───── DATA PROVIDED ─────
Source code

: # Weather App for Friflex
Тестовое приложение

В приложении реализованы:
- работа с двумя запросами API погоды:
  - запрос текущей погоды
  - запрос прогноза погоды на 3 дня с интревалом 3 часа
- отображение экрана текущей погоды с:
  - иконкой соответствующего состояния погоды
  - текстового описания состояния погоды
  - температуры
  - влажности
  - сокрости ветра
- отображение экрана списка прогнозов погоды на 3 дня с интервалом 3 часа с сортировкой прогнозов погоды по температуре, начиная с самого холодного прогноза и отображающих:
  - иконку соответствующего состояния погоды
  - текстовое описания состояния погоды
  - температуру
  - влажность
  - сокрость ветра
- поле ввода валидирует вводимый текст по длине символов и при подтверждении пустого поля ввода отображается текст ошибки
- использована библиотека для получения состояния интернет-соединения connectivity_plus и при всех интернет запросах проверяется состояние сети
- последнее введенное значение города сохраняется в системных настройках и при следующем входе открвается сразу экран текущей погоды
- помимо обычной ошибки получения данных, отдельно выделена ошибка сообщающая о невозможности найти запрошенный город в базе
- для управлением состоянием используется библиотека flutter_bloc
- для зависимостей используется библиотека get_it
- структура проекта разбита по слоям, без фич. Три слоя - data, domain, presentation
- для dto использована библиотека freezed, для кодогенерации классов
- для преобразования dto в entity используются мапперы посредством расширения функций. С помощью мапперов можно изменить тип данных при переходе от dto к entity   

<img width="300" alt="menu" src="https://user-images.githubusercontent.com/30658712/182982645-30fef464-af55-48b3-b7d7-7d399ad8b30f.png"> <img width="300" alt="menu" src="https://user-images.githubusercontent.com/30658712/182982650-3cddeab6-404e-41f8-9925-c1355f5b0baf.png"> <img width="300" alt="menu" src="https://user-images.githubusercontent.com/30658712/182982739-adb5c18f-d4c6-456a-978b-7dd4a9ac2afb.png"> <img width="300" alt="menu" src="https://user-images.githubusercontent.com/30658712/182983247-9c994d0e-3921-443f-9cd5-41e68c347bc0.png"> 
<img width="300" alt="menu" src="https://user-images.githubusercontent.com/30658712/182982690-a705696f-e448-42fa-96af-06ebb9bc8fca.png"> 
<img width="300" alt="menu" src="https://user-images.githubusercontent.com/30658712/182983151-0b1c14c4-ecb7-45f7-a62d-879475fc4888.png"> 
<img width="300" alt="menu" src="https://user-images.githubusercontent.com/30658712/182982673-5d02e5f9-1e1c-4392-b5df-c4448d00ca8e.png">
─────
**TASK DETAILS:** Now copy each line of the entries that mentions "состояния".

**TASK SOLUTION:**
  - иконкой соответствующего состояния погоды
  - текстового описания состояния погоды
  - иконку соответствующего состояния погоды
  - текстовое описания состояния погоды
- использована библиотека для получения состояния интернет-соединения connectivity_plus и при всех интернет запросах проверяется состояние сети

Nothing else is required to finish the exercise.